### [Material for this task]

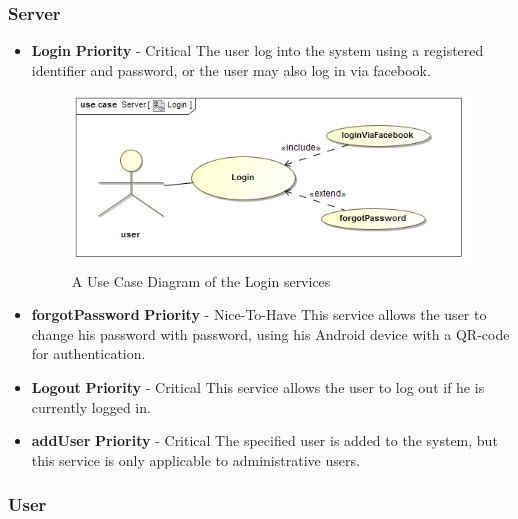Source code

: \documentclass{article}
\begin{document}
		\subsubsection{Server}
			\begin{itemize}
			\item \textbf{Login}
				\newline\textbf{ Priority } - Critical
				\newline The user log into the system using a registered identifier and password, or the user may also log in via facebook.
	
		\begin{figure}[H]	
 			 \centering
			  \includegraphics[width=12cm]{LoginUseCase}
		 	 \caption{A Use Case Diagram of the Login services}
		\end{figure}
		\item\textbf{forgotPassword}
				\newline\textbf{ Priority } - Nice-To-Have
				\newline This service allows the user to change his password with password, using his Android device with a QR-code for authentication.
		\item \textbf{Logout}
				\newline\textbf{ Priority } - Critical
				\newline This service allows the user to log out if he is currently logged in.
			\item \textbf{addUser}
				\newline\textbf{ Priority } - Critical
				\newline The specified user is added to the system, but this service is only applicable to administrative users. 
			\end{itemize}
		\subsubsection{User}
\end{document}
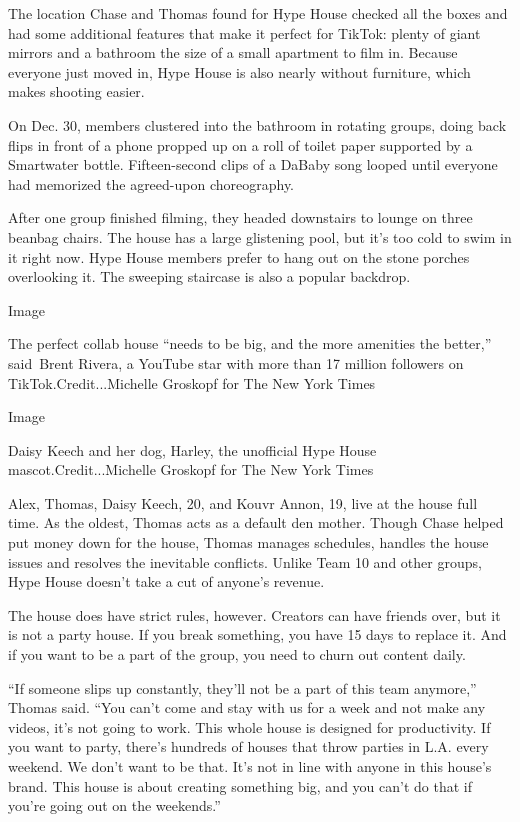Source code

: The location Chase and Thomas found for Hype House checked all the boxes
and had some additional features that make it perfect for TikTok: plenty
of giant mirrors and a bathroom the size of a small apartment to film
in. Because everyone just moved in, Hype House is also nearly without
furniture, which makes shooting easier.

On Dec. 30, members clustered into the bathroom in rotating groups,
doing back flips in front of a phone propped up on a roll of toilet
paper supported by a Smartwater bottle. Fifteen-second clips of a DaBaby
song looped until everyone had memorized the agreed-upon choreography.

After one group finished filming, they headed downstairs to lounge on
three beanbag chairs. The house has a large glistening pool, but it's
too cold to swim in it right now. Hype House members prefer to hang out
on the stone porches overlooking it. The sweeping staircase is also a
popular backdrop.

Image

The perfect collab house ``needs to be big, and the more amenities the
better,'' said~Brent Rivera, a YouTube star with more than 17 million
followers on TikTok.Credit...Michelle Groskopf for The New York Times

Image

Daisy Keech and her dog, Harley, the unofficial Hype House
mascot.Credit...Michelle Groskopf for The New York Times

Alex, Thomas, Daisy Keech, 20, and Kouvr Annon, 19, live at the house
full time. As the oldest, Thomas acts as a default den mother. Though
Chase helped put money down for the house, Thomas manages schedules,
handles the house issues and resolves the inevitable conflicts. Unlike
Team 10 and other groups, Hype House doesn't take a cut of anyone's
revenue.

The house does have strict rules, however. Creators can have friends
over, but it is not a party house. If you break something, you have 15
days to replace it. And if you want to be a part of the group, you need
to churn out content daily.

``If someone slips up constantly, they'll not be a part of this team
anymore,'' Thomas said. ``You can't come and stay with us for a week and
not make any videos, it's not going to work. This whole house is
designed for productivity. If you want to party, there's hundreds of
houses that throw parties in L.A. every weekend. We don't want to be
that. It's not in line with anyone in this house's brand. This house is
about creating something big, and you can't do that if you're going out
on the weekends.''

### [Instructions to follow]
In the listing above, find the line with "to administrative users." and the line with "over, but it". Set down both and every line between them, minus the pictures.

### [Written answer]
				\newline The specified user is added to the system, but this service is only applicable to administrative users. 
			\end{itemize}
		\subsubsection{User}
\end{document}
Source code

: The location Chase and Thomas found for Hype House checked all the boxes
and had some additional features that make it perfect for TikTok: plenty
of giant mirrors and a bathroom the size of a small apartment to film
in. Because everyone just moved in, Hype House is also nearly without
furniture, which makes shooting easier.

On Dec. 30, members clustered into the bathroom in rotating groups,
doing back flips in front of a phone propped up on a roll of toilet
paper supported by a Smartwater bottle. Fifteen-second clips of a DaBaby
song looped until everyone had memorized the agreed-upon choreography.

After one group finished filming, they headed downstairs to lounge on
three beanbag chairs. The house has a large glistening pool, but it's
too cold to swim in it right now. Hype House members prefer to hang out
on the stone porches overlooking it. The sweeping staircase is also a
popular backdrop.

Image

The perfect collab house ``needs to be big, and the more amenities the
better,'' said~Brent Rivera, a YouTube star with more than 17 million
followers on TikTok.Credit...Michelle Groskopf for The New York Times

Image

Daisy Keech and her dog, Harley, the unofficial Hype House
mascot.Credit...Michelle Groskopf for The New York Times

Alex, Thomas, Daisy Keech, 20, and Kouvr Annon, 19, live at the house
full time. As the oldest, Thomas acts as a default den mother. Though
Chase helped put money down for the house, Thomas manages schedules,
handles the house issues and resolves the inevitable conflicts. Unlike
Team 10 and other groups, Hype House doesn't take a cut of anyone's
revenue.

The house does have strict rules, however. Creators can have friends
over, but it is not a party house. If you break something, you have 15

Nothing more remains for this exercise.